Avec justesse, Gilles Candar distingue trois périodes, avant 1914 et les premières années de la SFIO, la guerre évidemment et la crise de 1920, l’entre-deux-guerres avec les difficultés du pouvoir. Dans chacune, il analyse minutieusement ce qu’a été l’action multiforme de Jean Longuet. Mais, chacune est également structurée par un problème majeur.

Socialiste et Républicain
Avant 1914, l’intérêt est de voir comment un jeune militant guesdiste, pénétré de l’importance de la lutte des classes, ne sépare pas finalement son engagement socialiste des valeurs républicaines. L’affaire Dreyfus a joué évidemment un rôle important dans cette évolution. Jean Longuet a toujours refusé les conceptions « caporalistes » du socialisme. Ce qui ne l’a pas empêché de manifester son opposition au ministéralisme et de marquer alors ses distances vis-à-vis de Jaurès. Membre de la commission administrative permanente depuis 1905, député de la Seine en 1914, journaliste politique, Jean Longuet fut représentatif de la complexité du socialisme français, où les mêmes militants étaient personnellement partagés entre plusieurs orientations. Jean Longuet, tout en étant classé à gauche de la jeune SFIO, représentait assez bien la synthèse idéologique en train de se faire sous l’impulsion de Jean Jaurès.
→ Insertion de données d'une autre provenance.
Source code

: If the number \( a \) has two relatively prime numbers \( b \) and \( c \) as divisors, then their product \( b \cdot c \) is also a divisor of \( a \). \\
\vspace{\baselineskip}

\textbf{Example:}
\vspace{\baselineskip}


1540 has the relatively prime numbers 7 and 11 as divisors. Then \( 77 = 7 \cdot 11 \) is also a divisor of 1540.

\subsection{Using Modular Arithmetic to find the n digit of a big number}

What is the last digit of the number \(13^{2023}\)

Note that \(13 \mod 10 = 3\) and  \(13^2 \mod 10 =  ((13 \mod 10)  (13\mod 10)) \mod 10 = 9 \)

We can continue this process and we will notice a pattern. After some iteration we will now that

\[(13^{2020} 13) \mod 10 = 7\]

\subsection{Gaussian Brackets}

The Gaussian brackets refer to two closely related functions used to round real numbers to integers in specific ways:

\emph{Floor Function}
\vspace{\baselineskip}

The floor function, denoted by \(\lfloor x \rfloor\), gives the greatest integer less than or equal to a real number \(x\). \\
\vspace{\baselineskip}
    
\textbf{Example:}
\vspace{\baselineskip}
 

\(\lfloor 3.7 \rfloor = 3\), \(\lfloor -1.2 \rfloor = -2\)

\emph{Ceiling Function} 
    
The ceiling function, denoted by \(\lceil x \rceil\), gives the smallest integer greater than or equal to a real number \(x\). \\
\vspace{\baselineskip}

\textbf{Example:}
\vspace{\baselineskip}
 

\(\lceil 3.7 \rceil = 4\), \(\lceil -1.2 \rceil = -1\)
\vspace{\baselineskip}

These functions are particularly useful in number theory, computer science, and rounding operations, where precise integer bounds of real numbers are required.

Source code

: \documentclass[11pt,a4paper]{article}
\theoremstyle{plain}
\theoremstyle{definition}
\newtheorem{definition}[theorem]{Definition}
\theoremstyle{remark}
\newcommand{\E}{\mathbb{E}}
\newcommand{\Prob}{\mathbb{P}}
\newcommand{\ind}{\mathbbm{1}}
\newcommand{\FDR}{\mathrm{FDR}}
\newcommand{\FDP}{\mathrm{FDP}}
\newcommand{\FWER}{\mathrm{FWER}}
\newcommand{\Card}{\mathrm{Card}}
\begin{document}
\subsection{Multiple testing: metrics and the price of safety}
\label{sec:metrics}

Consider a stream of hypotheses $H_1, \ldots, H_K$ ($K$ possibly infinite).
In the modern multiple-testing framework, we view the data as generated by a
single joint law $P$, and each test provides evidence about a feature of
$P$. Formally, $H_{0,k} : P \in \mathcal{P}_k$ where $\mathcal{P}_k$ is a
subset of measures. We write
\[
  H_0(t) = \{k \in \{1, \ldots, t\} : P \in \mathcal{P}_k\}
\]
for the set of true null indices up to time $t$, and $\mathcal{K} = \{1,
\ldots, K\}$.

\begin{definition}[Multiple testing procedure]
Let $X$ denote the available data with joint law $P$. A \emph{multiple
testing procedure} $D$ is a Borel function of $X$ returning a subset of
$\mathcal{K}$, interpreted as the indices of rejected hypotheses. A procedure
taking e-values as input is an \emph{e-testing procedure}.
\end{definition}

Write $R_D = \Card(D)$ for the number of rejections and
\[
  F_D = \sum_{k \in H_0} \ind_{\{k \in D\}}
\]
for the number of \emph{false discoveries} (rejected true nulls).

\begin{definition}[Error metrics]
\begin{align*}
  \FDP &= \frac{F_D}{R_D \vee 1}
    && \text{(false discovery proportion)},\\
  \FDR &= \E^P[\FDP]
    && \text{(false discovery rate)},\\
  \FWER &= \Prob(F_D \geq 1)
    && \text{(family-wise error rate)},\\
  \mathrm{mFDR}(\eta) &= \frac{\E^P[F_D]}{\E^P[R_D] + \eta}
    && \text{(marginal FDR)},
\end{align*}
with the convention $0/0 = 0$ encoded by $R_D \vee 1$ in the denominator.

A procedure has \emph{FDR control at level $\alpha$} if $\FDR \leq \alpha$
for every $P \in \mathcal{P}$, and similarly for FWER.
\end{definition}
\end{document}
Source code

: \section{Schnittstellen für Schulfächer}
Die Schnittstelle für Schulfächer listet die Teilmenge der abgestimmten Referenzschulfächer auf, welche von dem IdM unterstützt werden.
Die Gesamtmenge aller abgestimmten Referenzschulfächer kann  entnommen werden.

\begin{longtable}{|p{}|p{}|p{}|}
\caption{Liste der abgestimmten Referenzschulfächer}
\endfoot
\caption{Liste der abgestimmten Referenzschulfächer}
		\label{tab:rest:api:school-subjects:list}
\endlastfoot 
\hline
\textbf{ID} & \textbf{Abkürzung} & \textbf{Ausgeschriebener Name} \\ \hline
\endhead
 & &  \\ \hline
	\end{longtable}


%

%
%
À la déclaration de guerre, Jean Longuet – comme presque tous les socialistes – n’a pas mis en cause la nécessité de défendre le pays qui était attaqué. Mais relativement tôt, il a eu le souci, lui, le militant internationaliste, de faire entendre une parole de paix pour sauver les valeurs socialistes. Il n’a pas été présent aux conférences de Zimnerwald et de Kienthal. Cela n’était pas la révolution qu’il recherchait, élevé qu’il avait été dans le marxisme de la Seconde Internationale, mais une paix juste et réaliste. Il fût, avec Paul Faure et Adrien Pressemane, la figure dominante de la « minorité » identifiée depuis 1915, qui a lutté pour une paix de compromis, ce qui l’a amené à combattre les « majoritaires de guerre », parmi lesquels il avait pourtant des amis chers, comme Pierre Renaudel. Mais, il s’est toujours distingué de l’autre « minorité » révolutionnaire. En juillet 1918, personnalité forte désormais de la nouvelle majorité, il voulut s’attacher à « reconstruire » une internationale socialiste, la SFIO et l’Europe. La défense de la révolution bolchevique lui parut naturelle – pénétré qu’il était des souvenirs de la Révolution française comme tous les socialistes – mais il demeurait fidèle à la voie parlementaire. Sa vision, somme toute, évolutionniste, était grosse d’ambiguïtés. Son refus de se rallier purement et simplement aux positions de Moscou le fit considérer comme le principal obstacle à la nouvelle donne politique voulue pas Lénine. Les lignes de la scission passèrent en fait au milieu des « reconstructeurs ». Le souci de l’unité qui était celui de Longuet, pour revenir aux pratiques et aux valeurs de l’avant guerre, était condamné, à la fois, par les bolcheviques et tous ceux qui partageaient leur volonté révolutionnaire, et par les socialistes, sociaux-démocrates et travaillistes qui condamnaient les principes mêmes du bolchevisme. S’il fut au centre des enjeux politiques du congrès de Tours, il ne joua pas le premier rôle. Cela tenait à sa personnalité qui n’était pas celle d’un dirigeant à l’aise dans les conflits – et celui-ci était décisif – mais aussi aux difficultés de sa position qui exprimait finalement ce mixte de culture socialiste et républicaine qui a forgé l’identité du parti français mais se trouvait alors contesté.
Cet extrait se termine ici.